• [Saved entries]:
------------------------------------------------------------
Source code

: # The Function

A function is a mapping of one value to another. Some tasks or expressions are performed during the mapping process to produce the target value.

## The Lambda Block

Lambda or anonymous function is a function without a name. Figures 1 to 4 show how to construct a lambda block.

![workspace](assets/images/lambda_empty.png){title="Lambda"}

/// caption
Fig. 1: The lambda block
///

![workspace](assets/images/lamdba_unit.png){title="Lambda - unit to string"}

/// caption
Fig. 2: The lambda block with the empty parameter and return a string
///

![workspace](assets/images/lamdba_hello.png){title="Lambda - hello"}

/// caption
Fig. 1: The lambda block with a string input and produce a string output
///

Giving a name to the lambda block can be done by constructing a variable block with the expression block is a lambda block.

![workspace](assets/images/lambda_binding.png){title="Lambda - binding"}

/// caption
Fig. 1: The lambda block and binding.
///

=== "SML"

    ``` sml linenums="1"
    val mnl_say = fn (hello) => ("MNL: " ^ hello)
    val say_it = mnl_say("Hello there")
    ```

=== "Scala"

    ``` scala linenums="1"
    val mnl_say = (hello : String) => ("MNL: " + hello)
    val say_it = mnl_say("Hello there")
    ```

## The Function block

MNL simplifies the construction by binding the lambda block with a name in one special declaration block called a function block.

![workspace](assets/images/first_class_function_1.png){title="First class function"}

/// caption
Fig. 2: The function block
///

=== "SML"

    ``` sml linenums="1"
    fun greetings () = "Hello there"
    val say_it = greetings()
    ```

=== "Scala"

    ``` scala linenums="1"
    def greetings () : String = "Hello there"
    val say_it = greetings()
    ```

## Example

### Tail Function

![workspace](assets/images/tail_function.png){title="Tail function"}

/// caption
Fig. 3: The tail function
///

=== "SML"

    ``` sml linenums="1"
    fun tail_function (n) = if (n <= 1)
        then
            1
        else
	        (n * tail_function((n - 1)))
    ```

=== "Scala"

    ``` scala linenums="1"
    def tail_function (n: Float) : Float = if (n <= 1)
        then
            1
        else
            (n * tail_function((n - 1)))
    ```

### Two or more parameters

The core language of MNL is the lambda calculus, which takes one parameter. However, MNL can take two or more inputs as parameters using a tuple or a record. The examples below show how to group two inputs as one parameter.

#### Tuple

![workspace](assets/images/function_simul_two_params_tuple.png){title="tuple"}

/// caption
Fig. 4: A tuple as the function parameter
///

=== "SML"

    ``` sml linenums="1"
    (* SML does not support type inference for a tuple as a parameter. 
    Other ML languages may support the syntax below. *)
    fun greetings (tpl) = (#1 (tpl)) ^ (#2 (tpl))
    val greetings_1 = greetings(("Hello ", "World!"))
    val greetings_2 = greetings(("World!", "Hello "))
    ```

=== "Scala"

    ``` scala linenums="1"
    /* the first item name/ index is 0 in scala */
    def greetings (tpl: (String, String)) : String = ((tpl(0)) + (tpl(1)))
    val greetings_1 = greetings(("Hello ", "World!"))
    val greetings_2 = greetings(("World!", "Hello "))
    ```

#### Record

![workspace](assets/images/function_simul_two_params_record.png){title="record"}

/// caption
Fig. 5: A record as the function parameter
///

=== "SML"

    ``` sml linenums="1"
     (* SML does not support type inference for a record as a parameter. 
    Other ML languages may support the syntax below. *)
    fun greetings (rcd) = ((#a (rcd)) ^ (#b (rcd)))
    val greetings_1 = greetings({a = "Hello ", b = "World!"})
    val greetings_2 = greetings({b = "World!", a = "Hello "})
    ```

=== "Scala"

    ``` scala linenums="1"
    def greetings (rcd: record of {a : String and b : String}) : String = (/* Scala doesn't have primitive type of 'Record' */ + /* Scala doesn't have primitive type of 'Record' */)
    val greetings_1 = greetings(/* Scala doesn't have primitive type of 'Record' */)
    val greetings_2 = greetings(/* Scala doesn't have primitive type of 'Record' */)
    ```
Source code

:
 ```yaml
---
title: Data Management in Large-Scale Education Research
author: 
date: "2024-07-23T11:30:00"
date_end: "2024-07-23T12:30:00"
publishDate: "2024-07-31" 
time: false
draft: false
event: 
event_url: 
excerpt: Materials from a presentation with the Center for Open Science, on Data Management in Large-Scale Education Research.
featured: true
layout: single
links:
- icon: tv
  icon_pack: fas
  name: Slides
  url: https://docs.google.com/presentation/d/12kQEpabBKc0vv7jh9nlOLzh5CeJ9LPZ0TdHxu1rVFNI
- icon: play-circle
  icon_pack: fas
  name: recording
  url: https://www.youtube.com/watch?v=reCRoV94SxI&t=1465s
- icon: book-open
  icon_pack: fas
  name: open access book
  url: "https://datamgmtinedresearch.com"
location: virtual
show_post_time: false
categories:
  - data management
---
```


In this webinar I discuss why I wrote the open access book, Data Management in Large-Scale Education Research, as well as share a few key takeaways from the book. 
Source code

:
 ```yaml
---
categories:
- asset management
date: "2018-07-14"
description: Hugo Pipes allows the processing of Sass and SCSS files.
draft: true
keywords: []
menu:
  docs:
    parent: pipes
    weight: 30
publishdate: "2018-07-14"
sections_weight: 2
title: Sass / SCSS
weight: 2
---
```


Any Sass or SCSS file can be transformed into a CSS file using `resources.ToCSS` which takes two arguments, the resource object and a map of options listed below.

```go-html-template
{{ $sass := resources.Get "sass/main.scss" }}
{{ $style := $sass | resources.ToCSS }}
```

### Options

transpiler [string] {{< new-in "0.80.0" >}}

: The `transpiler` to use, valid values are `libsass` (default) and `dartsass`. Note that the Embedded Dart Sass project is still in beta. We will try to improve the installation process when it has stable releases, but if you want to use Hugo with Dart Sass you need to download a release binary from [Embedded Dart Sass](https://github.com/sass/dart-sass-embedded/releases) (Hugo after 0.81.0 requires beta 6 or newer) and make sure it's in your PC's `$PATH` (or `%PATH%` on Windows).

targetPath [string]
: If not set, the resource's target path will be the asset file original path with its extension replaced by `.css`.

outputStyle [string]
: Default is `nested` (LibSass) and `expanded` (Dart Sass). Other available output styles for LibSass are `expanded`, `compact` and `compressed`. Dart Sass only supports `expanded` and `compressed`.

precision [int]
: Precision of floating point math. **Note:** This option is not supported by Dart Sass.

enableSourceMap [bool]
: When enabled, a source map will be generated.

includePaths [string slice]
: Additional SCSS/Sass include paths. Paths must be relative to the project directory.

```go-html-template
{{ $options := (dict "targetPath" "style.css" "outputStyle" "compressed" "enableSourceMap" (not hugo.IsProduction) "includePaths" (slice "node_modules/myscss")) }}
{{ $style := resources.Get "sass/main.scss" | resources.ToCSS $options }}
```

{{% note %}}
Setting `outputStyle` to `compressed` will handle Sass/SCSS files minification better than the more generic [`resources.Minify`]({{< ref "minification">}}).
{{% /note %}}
------------------------------------------------------------
The answer must consist of every line from the entries that holds the string "there".

    val say_it = mnl_say("Hello there")
    val say_it = mnl_say("Hello there")
    fun greetings () = "Hello there"
    def greetings () : String = "Hello there"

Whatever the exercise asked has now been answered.